Financial ETFs In Focus
Investors who overweighted the financial sector at the start of 2010 have been handsomely rewarded, as this sector has continued to claw its way back to pre-recession levels. But there are now some speed bumps ahead, and regulatory developments unfolding in coming weeks could have a major impact on the future of the industry. Three ETFs that could be in focus as the showdown on Capitol Hill plays out are presented below (see all ETFs in the Financials ETFdb Category).
- Financials Select Sector SPDR (XLF): This ETF’s major holdings include all of the big derivatives traders; the “big five” account for more than 30% of fund assets. XLF has been one of the top performers among the nine sector SPDRs over the last year, and is up nearly 20% in 2010. If the financial overhaul plays out as Democrats are proposing, the earnings of XLF could take a hit.
- iShares Dow Jones U.S. Financials Index Fund (IYG): This ETF tracks the performance of the Dow Jones U.S. Financials Index, a benchmark similar to the index underlying XLF. The two primary differences between IYG and XLF are expense ratio (IYG charges 0.48%, while XLF charges 0.21%) and depth of holdings (IYG has 120 holdings while XLF has about 81).
- Claymore/Beacon Global Exchanges, Brokers & Asset Managers Index ETF (EXB): One of the longer-winded ETFs, EXB tracks an index that includes some of the largest exchanges in the world. If derivatives trading is pushed into the public eye, these companies could be one of the primary beneficiaries. Such a move likely wouldn’t have a major impact on EXB, but could give a slight boost.

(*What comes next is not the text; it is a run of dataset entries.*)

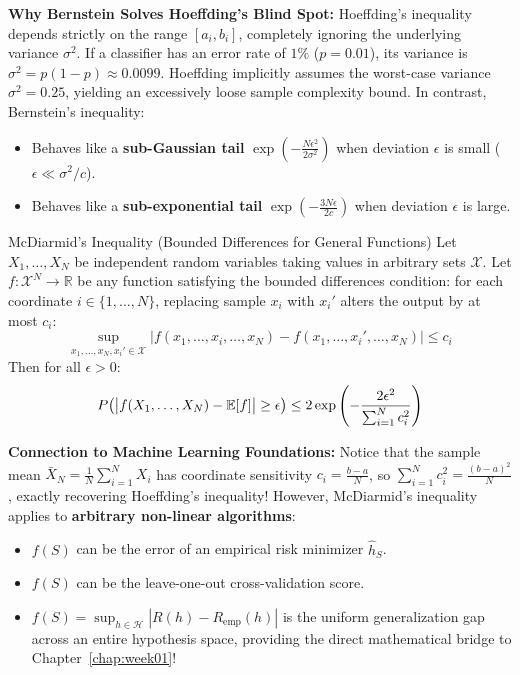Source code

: \textbf{Why Bernstein Solves Hoeffding's Blind Spot:}
Hoeffding's inequality depends strictly on the range $[a_i, b_i]$, completely ignoring the underlying variance $\sigma^2$. If a classifier has an error rate of $1\%$ ($p = 0.01$), its variance is $\sigma^2 = p(1-p) \approx 0.0099$. Hoeffding implicitly assumes the worst-case variance $\sigma^2 = 0.25$, yielding an excessively loose sample complexity bound. In contrast, Bernstein's inequality:
\begin{itemize}
    \item Behaves like a \textbf{sub-Gaussian tail} $\exp\left(-\frac{N\epsilon^2}{2\sigma^2}\right)$ when deviation $\epsilon$ is small ($\epsilon \ll \sigma^2/c$).
    \item Behaves like a \textbf{sub-exponential tail} $\exp\left(-\frac{3N\epsilon}{2c}\right)$ when deviation $\epsilon$ is large.
\end{itemize}

\begin{theorembox}{McDiarmid's Inequality (Bounded Differences for General Functions)}
Let $X_1, \dots, X_N$ be independent random variables taking values in arbitrary sets $\mathcal{X}$. Let $f: \mathcal{X}^N \to \mathbb{R}$ be any function satisfying the bounded differences condition: for each coordinate $i \in \{1, \dots, N\}$, replacing sample $x_i$ with $x_i'$ alters the output by at most $c_i$:
\begin{equation}
\sup_{x_1, \dots, x_N, x_i' \in \mathcal{X}} \big| f(x_1, \dots, x_i, \dots, x_N) - f(x_1, \dots, x_i', \dots, x_N) \big| \le c_i
\end{equation}
Then for all $\epsilon > 0$:
\begin{equation}
P\big( \big| f(X_1, \dots, X_N) - \operatorname{\mathbb{E}}[f] \big| \ge \epsilon \big) \le 2 \exp\left( -\frac{2\epsilon^2}{\sum_{i=1}^N c_i^2} \right)
\label{eq:mcdiarmid_ineq}
\end{equation}
\end{theorembox}

\textbf{Connection to Machine Learning Foundations:}
Notice that the sample mean $\bar{X}_N = \frac{1}{N}\sum_{i=1}^N X_i$ has coordinate sensitivity $c_i = \frac{b - a}{N}$, so $\sum_{i=1}^N c_i^2 = \frac{(b-a)^2}{N}$, exactly recovering Hoeffding's inequality! However, McDiarmid's inequality applies to \textbf{arbitrary non-linear algorithms}:
\begin{itemize}
    \item $f(S)$ can be the error of an empirical risk minimizer $\hat{h}_S$.
    \item $f(S)$ can be the leave-one-out cross-validation score.
    \item $f(S) = \sup_{h \in \mathcal{H}} |R(h) - R_{\text{emp}}(h)|$ is the uniform generalization gap across an entire hypothesis space, providing the direct mathematical bridge to Chapter~\ref{chap:week01}!
\end{itemize}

Inverse & Leveraged Options
For investors looking to gain inverse exposure to the financial sector, there are a number of ETF options. The ProShares Short Financials (SEF) is designed to deliver daily returns equal to the inverse of the daily return on the Dow Jones U.S. Financials Index, while SKF offers 2x leveraged exposure to the same index. For investors looking for even greater volatility, the Direxion Daily Financials Bear 3x Shares (FAZ) seeks to deliver daily returns equal to -300% of the daily change in the Russell 1000 Financial Services Index.
Disclosure: No positions at time of writing.